Après avoir ainsi suivi dans l’histoire des lettres les destinées diverses du Brahmanisme et du Bouddhisme, nous n’avons plus qu’à jeter un regard sur la civilisation et la littérature des peuples Malays qui sont compris dans les grandes divisions du monde Océanien, mais chez lesquels l’influence Asiatique s’est fait sentir à diverses époques : ce sont surtout les peuples de l’archipel Indien qui ont subi cette influence dans le double domaine de la religion et du langage[16] ; les doctrines Brahmaniques et Bouddhiques ont régné tour à tour à Sumatra, à Java et dans les îles adjacentes, avant que la conquête Musulmane ait dans des temps assez modernes substitué à la culture Indienne les idées et les formes de la littérature Arabe.
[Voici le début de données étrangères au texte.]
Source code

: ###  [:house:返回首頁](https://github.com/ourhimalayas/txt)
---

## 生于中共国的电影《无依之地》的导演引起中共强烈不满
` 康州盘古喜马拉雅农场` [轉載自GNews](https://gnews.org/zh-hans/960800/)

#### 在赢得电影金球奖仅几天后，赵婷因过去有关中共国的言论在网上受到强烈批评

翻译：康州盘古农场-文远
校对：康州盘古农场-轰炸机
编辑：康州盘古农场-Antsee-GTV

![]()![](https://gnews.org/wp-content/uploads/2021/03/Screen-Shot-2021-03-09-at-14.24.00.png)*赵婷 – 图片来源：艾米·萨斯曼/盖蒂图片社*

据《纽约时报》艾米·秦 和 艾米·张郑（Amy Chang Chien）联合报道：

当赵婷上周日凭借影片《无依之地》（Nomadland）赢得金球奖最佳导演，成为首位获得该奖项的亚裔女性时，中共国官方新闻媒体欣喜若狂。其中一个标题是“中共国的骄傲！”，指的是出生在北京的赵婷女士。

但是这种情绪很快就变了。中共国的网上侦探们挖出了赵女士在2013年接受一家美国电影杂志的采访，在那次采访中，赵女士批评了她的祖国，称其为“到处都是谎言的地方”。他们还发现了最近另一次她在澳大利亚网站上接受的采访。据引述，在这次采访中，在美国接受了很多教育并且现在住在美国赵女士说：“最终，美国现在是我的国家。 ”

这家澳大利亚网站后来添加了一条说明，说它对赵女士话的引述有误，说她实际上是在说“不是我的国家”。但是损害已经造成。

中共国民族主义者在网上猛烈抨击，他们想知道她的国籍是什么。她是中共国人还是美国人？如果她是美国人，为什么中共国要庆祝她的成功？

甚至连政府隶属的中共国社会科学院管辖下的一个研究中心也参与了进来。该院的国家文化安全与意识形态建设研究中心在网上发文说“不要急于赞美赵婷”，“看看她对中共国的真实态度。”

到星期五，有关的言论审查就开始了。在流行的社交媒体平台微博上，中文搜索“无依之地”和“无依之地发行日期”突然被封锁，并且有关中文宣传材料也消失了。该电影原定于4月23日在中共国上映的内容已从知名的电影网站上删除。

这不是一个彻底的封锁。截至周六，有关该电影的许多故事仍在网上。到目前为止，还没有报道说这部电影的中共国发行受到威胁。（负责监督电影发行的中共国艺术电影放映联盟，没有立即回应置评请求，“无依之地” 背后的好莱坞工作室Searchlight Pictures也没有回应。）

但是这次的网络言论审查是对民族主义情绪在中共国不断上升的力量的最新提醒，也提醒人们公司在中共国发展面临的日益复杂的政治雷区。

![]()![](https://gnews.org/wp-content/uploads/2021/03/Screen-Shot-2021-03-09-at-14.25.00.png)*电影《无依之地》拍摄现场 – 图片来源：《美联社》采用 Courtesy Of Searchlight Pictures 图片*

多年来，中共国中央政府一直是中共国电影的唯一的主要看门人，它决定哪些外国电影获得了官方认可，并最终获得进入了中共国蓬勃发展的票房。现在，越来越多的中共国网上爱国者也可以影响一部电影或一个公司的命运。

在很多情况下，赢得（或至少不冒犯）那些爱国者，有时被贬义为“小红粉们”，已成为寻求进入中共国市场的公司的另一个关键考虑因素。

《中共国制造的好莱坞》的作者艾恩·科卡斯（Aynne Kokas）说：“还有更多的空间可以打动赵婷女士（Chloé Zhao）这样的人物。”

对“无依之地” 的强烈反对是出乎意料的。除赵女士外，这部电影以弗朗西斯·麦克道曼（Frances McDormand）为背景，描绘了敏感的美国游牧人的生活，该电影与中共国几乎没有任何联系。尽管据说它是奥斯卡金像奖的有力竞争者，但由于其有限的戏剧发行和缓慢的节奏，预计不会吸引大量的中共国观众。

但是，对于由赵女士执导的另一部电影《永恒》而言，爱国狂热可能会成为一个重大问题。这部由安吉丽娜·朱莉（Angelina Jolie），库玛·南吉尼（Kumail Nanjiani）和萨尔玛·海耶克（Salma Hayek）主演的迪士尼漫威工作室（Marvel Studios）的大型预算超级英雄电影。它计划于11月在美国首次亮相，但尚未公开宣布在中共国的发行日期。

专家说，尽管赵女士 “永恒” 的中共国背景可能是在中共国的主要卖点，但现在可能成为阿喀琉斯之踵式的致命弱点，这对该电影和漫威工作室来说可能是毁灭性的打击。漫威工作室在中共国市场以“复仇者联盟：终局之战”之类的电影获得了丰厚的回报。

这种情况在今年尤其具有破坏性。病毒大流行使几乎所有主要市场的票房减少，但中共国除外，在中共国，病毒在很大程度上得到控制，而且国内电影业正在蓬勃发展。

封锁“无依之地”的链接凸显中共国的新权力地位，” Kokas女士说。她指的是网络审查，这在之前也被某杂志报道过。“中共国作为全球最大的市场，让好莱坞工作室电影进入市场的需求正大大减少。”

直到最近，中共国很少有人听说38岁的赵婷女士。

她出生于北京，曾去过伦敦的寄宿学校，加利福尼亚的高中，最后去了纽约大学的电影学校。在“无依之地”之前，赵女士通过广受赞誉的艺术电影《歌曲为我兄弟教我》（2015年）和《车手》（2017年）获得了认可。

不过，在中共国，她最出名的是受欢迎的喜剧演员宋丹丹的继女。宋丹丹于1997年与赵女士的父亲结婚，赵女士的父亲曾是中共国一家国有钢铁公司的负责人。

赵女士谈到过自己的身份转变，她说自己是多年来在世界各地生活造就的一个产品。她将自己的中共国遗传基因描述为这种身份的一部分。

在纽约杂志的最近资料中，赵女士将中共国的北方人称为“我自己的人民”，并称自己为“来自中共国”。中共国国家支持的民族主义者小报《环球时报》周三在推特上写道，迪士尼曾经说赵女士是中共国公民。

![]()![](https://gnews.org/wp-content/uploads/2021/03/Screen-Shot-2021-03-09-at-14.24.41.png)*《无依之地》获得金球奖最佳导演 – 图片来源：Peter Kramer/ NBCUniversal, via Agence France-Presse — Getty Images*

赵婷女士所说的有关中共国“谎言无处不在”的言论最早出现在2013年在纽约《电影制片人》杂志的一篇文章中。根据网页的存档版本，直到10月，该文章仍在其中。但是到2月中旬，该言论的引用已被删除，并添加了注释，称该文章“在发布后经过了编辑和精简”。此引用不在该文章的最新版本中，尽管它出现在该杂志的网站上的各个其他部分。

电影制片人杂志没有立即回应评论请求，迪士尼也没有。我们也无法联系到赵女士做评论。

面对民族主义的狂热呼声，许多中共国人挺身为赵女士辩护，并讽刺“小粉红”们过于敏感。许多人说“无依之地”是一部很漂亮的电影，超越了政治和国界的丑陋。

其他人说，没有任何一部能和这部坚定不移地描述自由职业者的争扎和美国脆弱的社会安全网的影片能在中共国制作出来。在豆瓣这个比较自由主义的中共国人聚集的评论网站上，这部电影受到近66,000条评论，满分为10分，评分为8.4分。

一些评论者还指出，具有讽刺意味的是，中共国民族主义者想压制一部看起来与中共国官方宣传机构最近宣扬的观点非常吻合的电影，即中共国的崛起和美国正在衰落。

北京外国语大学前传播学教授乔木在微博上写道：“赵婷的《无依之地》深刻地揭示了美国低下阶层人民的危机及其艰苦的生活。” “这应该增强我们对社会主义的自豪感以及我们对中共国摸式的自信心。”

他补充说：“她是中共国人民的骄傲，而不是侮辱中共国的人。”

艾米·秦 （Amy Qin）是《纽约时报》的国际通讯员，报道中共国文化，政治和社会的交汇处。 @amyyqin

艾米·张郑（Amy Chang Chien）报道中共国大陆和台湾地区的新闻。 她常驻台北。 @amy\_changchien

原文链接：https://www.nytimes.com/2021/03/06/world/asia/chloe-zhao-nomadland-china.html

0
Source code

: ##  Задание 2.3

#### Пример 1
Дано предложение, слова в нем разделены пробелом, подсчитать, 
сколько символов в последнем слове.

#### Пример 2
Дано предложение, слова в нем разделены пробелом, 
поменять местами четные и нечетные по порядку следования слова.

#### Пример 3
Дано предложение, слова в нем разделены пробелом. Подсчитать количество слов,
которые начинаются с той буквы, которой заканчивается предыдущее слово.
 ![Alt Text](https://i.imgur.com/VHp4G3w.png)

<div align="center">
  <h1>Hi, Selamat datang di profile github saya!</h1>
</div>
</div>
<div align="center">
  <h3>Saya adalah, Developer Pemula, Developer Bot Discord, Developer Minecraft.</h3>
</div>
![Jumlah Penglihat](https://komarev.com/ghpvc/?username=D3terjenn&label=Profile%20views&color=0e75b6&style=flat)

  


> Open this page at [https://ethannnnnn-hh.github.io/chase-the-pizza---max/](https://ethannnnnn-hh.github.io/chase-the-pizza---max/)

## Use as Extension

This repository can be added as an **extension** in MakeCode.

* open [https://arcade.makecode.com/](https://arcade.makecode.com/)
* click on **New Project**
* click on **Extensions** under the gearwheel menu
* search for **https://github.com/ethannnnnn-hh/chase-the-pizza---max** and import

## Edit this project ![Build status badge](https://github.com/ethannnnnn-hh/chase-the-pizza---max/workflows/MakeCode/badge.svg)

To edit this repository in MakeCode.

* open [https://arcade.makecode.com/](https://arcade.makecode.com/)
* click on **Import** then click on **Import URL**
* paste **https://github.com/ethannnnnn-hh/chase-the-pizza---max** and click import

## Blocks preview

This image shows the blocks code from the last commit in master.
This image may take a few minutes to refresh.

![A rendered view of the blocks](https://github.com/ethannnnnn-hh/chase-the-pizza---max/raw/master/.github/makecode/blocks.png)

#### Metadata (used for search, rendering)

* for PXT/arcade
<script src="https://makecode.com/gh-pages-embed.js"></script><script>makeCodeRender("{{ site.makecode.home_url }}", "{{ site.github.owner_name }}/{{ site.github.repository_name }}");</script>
En dehors des limites tracées par la nature même des faits à l’extension des littératures Orientales, nous ne trouvons plus sur notre route que de pures hypothèses concernant leur transmission ou leur influence passagère dans des pays éloignés ; nous n’avons pas à nous enquérir de questions isolées qui entrent dans les recherches spéciales de la numismatique ou de l’archéologie et qui ne peuvent intervenir qu’à titre d’auxiliaires dans l’histoire détaillée des lettres à une époque donnée.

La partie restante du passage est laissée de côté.